Flora Haught would look back in her late years and tell how very happy she and Boy were there at Bear Flat. She described their life to local author Marguerite Noble in later years, "We had to make our own fun. We had good neighbors and we got together. The whole family, young, and old, went to the dances, usually held in the schoolhouse, as the only place large enough for a group. I've danced many a mile in the Tonto schoolhouse where Horton joins Tonto Creek above Kohl's Ranch, and in the Gordon Canyon school which now has been removed to the Pioneer Arizona Living Museum on the Black Canyon Highway. We danced to fiddle and guitar music, with cornmeal on the floor to slicken it. At midnight we stopped for a potluck supper.

"The women brought all kinds of good food, meat, vegetables, cakes, and pies. Always on the stove was a pot of hot coffee. We came to dance, not to sleep, and so we danced until daylight. Then we blew out the coal oil lamps and sometimes went to a neighbor's house for breakfast. Beefsteak and hot biscuits, or bacon, eggs and hotcakes. Then we got on our horses or in the wagon to head homeward. Fourth of July was a big time for picnics. People came from miles away, from Young, Pleasant Valley, Rye, Tonto Basin, Gisela, Payson for the visiting and celebrating." [3]
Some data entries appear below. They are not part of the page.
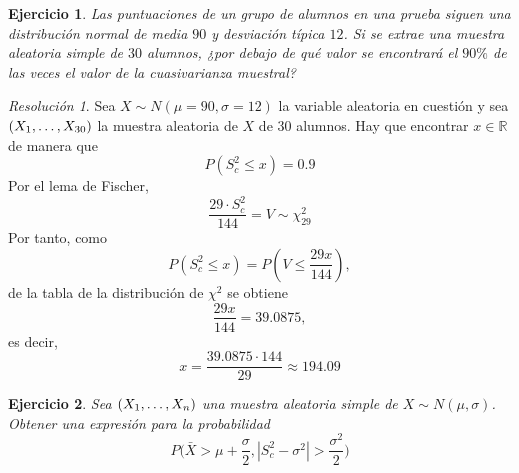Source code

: \documentclass[11pt]{report}
\newcommand{\R}{\mathbb R}
\newtheorem{exercise}{Ejercicio}
\theoremstyle{remark}
\newtheorem*{resolution}{Resolución}
\begin{document}
\begin{exercise}
Las puntuaciones de un grupo de alumnos en una prueba siguen una distribución normal de media $90$ y desviación típica $12$. Si se extrae una muestra aleatoria simple de $30$ alumnos, ¿por debajo de qué valor se encontrará el $90\%$ de las veces el valor de la cuasivarianza muestral?
\end{exercise}

\begin{resolution}
Sea $X \sim N(\mu=90,\sigma=12)$ la variable aleatoria en cuestión y sea $(X_1,\mathellipsis,X_{30})$ la muestra aleatoria de $X$ de 30 alumnos. Hay que encontrar $x \in \R$ de manera que
\[P(S^2_c \leq x) = 0.9\]
Por el lema de Fischer,
\[\frac{29 \cdot S^2_c}{144} = V \sim \chi^2_{29}\]
Por tanto, como
\[P(S^2_c \leq x) = P(V \leq \frac{29x}{144}),\]
de la tabla de la distribución de $\chi^2$ se obtiene
\[\frac{29x}{144}=39.0875,\]
es decir,
\[x = \frac{39.0875 \cdot 144}{29} \approx 194.09\]
\end{resolution}

\begin{exercise}
Sea $(X_1,\mathellipsis,X_n)$ una muestra aleatoria simple de $X \sim N(\mu,\sigma)$. Obtener una expresión para la probabilidad
\[P\bigl(\bar{X}>\mu+\frac{\sigma}{2},|S^2_c-\sigma^2|> \frac{\sigma^2}{2}\bigr)\]
\end{exercise}
\end{document}
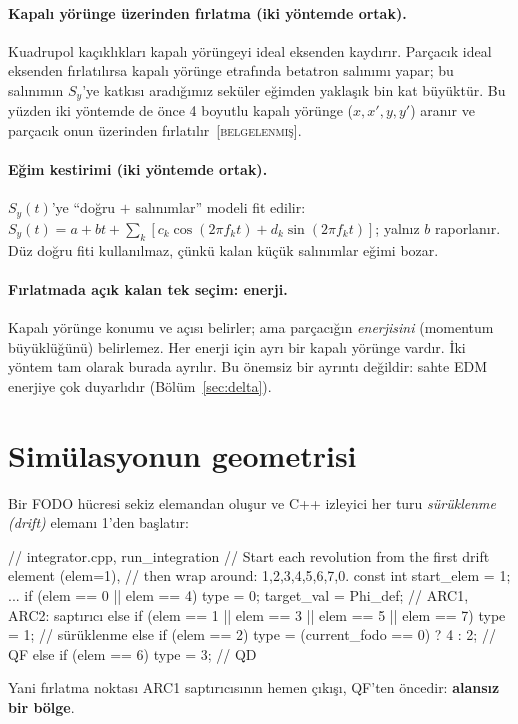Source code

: \documentclass[11pt,a4paper]{article}
\newcommand{\BEL}{\textsc{[belgelenmiş]}}
\begin{document}
\paragraph{Kapalı yörünge üzerinden fırlatma (iki yöntemde ortak).} Kuadrupol kaçıklıkları kapalı
yörüngeyi ideal eksenden kaydırır. Parçacık ideal eksenden fırlatılırsa kapalı yörünge etrafında
betatron salınımı yapar; bu salınımın $S_y$'ye katkısı aradığımız seküler eğimden yaklaşık bin kat
büyüktür. Bu yüzden iki yöntemde de önce 4 boyutlu kapalı yörünge ($x,x',y,y'$) aranır ve parçacık onun
üzerinden fırlatılır~\BEL.

\paragraph{Eğim kestirimi (iki yöntemde ortak).} $S_y(t)$'ye ``doğru $+$ salınımlar'' modeli fit edilir:
$S_y(t)=a+bt+\sum_k[c_k\cos(2\pi f_kt)+d_k\sin(2\pi f_kt)]$; yalnız $b$ raporlanır. Düz doğru fiti
kullanılmaz, çünkü kalan küçük salınımlar eğimi bozar.

\paragraph{Fırlatmada açık kalan tek seçim: enerji.} Kapalı yörünge konumu ve açısı belirler; ama
parçacığın \emph{enerjisini} (momentum büyüklüğünü) belirlemez. Her enerji için ayrı bir kapalı yörünge
vardır. İki yöntem tam olarak burada ayrılır. Bu önemsiz bir ayrıntı değildir: sahte EDM enerjiye çok
duyarlıdır (Bölüm~\ref{sec:delta}).

\section{Simülasyonun geometrisi}

Bir FODO hücresi sekiz elemandan oluşur ve C++ izleyici her turu \emph{sürüklenme (drift)} elemanı 1'den
başlatır:
\begin{kodblok}
// integrator.cpp, run_integration
// Start each revolution from the first drift element (elem=1),
// then wrap around: 1,2,3,4,5,6,7,0.
const int start_elem = 1;
...
if (elem == 0 || elem == 4) { type = 0; target_val = Phi_def; }        // ARC1, ARC2: saptırıcı
else if (elem == 1 || elem == 3 || elem == 5 || elem == 7) { type = 1; }  // sürüklenme
else if (elem == 2) { type = (current_fodo == 0) ? 4 : 2; }               // QF
else if (elem == 6) { type = 3; }                                          // QD
\end{kodblok}
Yani fırlatma noktası ARC1 saptırıcısının hemen çıkışı, QF'ten öncedir: \textbf{alansız bir bölge}.
\end{document}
Going to Payson was not something they did very often. But they would take the wagon to Winslow in the fall and load up with "all the groceries he could put on his wagon, to run us through the winter." In an interview along with Boy taken by Payson school superintendent Ira Murphy after their retirement, Flora said of those pioneer days, "That was the best part of my life, when we lived on the ranch and rode horseback every place we went. Oh, it's a wonderful life. You didn't have everything and anything that you wanted, but that was all right. You made do with what you had."

Boy Haught worked for the WPA in the 1930s when they built the Tonto Hatchery. In 1941 he was hired by the Arizona Game and Fish Department to supervise the Tonto Creek Hatchery, a position he held for 19 years until his retirement in September 1960 at age 65.

When Walt and Elaine Drorbaugh came to work at the hatchery in the 1950s, the two families became good friends. Elaine and Flora worked together caring for their families, and they told one story that became a family joke. While picking berries the two women were confronted by a large black bear. They turned and ran, only to look over their shoulders and find the bear was running in the opposite direction.

During an earlier part of their family life, when the children were in grade school, Boy and Flora had bought some property in Payson and built a small house so that the children could attend school. However, about the time they moved to the fish Hatchery that house burned down. They had another house built on that lot and after retirement moved back to town. Flora would live there until she died April 18, 2003, a few months short of her 100th birthday.

Those who knew him described Boy Haught as a fine looking cowboy and outdoorsman. He wore a broad brimmed hat and Levi's, was physically strong and had a pleasant personality. He embodied those Western-frontier values that were dramatized so well by his neighbor Zane Grey: an honorable reputation, dependability, honesty, fairness, and gentleness. And there was a spiritual and physical strength ready to be used when called upon.

Boy Haught died March 22, 1979, at age 84, leaving his wife and children, nine grandchildren and 12 great-grandchildren. He was buried with so many others of his clan in Payson Pioneer Cemetery. Author Marguerite Noble wrote, "With his passing went a portion of a way of life in the West, and especially in the Mogollon Rim land where he lived and helped develop the country."